DATA RECORDS =>

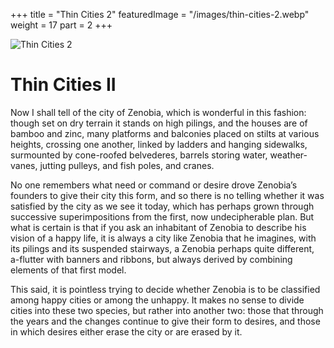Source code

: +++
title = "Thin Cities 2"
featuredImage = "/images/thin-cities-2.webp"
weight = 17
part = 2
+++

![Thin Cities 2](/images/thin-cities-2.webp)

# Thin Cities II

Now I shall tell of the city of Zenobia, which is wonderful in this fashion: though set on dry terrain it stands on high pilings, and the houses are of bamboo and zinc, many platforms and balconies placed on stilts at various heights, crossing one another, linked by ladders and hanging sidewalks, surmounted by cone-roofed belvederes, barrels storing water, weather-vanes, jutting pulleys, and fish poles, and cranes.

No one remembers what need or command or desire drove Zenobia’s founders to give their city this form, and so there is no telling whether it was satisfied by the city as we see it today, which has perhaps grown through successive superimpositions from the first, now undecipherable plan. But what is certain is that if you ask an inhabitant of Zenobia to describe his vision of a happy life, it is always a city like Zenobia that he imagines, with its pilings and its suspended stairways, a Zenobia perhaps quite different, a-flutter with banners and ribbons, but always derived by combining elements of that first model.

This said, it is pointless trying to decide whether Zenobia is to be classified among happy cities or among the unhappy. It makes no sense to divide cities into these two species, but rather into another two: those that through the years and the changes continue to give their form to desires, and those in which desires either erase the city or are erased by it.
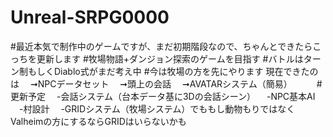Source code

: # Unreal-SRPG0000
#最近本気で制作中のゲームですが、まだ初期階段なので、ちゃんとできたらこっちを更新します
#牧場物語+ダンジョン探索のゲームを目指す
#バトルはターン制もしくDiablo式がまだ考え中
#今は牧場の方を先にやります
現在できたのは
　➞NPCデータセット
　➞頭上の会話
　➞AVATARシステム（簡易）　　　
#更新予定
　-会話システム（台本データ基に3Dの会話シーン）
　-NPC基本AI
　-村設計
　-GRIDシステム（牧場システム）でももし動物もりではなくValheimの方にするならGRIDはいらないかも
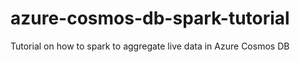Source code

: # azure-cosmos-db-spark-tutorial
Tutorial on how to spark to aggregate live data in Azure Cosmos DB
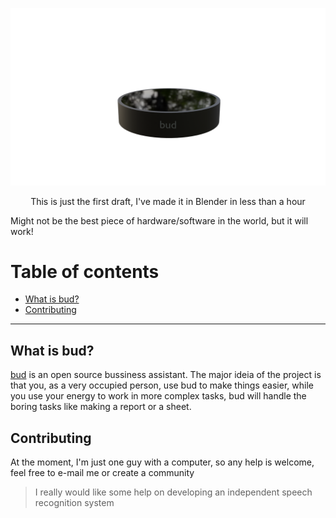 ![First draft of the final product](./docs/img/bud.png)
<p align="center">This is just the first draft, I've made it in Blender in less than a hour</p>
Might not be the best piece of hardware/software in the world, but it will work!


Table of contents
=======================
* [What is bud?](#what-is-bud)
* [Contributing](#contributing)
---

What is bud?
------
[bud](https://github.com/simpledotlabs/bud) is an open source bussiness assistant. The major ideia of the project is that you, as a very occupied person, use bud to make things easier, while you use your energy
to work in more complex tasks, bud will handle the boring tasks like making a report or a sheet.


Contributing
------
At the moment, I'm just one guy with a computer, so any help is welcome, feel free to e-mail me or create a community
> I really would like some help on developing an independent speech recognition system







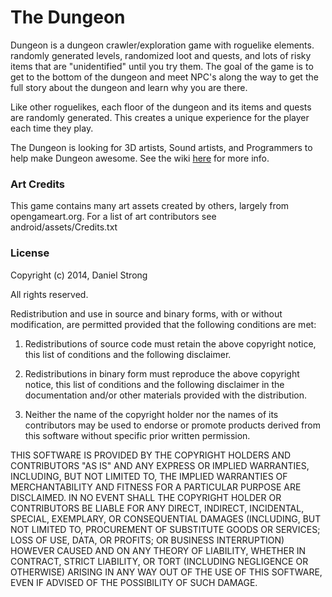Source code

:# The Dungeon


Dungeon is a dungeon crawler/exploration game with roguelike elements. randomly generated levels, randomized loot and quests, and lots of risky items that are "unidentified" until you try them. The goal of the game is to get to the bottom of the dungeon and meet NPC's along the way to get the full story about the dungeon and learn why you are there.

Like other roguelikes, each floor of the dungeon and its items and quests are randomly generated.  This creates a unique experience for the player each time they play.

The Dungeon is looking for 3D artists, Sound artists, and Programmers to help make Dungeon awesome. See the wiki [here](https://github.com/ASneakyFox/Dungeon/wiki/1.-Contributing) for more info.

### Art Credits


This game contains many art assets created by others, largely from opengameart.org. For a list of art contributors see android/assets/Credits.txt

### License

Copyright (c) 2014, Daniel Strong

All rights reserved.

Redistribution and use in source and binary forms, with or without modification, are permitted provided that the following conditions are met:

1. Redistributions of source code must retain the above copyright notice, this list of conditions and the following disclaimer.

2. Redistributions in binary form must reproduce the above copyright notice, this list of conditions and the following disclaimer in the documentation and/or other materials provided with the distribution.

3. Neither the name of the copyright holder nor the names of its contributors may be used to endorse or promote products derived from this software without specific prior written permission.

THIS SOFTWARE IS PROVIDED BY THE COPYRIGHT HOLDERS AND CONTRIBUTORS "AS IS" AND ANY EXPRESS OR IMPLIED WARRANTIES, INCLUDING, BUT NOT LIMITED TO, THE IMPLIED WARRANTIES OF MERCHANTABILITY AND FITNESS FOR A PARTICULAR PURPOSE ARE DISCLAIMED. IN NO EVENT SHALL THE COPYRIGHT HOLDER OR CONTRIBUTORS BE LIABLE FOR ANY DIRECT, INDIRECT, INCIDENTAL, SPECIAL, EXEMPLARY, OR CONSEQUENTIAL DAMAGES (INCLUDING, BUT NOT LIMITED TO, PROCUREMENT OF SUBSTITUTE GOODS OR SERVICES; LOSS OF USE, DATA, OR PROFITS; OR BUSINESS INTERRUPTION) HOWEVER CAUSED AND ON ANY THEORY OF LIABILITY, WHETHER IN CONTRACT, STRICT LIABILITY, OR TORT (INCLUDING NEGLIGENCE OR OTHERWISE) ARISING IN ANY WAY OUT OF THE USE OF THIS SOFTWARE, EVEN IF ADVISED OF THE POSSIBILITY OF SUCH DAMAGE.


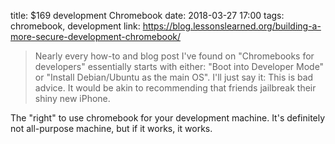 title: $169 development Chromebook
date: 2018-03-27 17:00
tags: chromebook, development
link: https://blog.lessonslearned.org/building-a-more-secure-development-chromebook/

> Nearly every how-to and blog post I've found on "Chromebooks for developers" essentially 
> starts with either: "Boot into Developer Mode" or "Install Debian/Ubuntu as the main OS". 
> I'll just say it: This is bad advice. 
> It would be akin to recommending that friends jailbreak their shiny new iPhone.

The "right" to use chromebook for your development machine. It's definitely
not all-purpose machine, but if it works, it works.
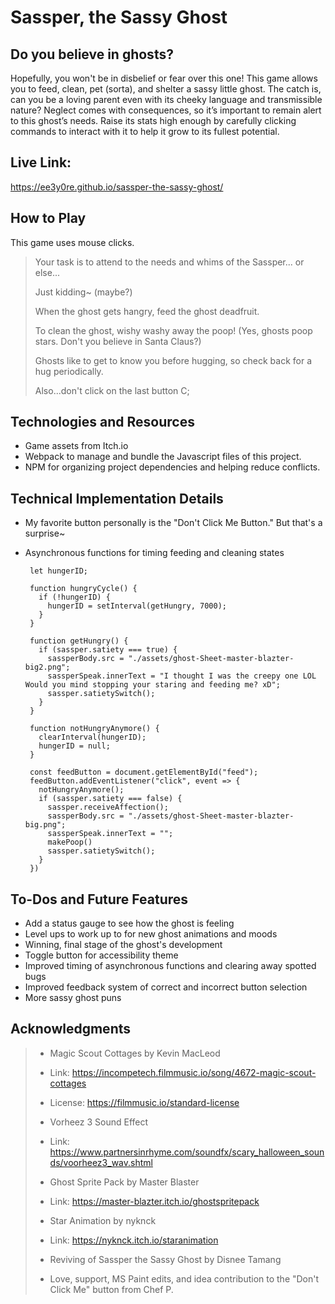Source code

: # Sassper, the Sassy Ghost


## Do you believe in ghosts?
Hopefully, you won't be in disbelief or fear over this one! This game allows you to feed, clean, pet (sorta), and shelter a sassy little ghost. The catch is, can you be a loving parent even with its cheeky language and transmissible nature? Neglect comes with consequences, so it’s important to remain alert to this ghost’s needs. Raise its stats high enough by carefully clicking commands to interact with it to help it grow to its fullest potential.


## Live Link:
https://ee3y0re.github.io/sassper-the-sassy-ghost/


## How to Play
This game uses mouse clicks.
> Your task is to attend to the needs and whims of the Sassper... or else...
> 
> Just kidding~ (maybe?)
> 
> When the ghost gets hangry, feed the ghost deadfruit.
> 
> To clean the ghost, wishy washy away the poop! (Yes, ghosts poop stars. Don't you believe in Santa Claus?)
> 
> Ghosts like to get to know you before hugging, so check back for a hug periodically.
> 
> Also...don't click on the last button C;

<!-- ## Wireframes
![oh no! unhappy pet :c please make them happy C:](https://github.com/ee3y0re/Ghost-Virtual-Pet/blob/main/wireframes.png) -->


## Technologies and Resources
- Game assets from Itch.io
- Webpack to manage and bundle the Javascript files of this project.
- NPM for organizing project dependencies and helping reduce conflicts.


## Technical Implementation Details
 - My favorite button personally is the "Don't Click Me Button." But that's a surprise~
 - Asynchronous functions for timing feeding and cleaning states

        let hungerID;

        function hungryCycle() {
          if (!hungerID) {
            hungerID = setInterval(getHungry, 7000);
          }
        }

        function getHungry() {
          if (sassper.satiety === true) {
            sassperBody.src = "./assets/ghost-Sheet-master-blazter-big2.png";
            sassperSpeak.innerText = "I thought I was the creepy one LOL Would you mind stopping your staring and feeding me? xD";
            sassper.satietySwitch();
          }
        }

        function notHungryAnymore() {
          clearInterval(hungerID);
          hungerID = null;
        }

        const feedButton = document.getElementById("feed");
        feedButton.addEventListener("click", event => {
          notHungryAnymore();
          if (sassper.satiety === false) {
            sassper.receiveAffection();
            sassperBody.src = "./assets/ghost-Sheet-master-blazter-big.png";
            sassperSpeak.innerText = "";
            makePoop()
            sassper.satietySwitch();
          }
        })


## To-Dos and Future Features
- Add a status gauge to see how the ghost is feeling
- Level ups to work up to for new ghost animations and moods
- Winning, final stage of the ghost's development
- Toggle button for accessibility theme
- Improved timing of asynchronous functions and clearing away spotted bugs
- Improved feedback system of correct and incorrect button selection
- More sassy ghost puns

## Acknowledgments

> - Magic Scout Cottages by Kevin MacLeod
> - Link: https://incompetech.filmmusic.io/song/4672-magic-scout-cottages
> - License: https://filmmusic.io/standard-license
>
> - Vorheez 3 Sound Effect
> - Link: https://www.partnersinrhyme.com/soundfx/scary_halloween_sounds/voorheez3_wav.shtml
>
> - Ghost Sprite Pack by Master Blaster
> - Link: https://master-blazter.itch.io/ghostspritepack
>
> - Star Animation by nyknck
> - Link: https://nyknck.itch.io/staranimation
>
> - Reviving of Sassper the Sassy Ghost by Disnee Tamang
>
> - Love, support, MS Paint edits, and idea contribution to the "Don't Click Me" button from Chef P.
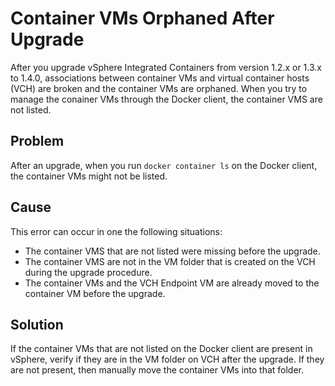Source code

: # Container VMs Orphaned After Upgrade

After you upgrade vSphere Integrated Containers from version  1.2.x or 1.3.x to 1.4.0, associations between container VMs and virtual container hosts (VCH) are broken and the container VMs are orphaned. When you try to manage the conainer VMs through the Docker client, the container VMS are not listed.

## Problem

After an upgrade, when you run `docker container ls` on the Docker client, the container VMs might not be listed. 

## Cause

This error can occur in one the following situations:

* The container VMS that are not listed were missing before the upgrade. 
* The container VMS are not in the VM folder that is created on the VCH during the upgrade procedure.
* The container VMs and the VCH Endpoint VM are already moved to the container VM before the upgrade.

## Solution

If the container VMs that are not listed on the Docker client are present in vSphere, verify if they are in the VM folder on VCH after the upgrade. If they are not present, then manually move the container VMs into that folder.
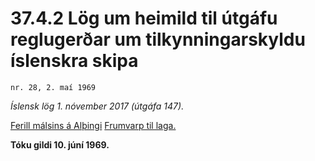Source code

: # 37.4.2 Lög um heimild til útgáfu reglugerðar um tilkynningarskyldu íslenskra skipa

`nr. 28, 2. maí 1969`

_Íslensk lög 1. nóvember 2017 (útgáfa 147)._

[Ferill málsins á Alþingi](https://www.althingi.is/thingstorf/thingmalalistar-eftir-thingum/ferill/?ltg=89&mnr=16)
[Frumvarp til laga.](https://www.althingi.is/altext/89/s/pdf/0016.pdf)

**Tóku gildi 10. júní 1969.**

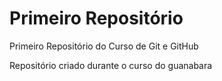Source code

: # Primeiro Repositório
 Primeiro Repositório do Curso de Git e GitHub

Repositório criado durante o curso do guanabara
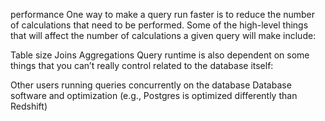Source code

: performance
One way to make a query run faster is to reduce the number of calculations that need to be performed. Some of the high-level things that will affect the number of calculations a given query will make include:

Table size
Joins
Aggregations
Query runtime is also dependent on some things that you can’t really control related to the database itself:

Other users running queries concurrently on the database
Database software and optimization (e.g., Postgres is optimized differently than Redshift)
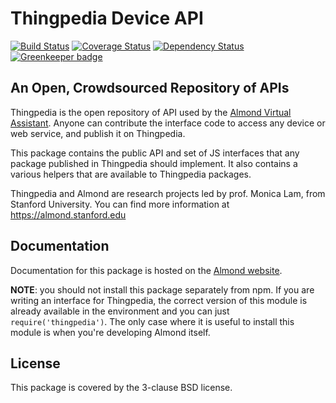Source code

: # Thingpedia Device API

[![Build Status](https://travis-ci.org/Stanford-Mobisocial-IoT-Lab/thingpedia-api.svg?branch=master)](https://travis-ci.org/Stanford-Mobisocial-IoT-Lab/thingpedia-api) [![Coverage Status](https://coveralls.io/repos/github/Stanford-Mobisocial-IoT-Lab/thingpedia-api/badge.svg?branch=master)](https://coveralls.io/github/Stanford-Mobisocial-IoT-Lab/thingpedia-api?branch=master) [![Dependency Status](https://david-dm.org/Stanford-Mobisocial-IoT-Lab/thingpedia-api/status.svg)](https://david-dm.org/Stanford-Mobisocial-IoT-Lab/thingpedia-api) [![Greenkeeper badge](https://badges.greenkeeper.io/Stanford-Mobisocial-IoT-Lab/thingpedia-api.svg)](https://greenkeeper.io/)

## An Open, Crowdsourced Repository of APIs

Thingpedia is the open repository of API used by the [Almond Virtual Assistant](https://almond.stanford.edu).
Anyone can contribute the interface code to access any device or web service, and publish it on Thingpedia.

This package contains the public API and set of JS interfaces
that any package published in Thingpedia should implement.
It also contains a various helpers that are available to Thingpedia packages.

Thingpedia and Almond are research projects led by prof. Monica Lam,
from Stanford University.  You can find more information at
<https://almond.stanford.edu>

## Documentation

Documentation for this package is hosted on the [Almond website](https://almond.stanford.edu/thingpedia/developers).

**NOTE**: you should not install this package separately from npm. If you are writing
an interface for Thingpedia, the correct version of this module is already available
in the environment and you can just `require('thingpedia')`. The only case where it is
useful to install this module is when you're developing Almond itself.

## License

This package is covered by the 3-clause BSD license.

WORK REQUEST =>
Among the lines above, find those containing the word "getHungry" and copy each.

EXERCISE RESULT =>
            hungerID = setInterval(getHungry, 7000);
        function getHungry() {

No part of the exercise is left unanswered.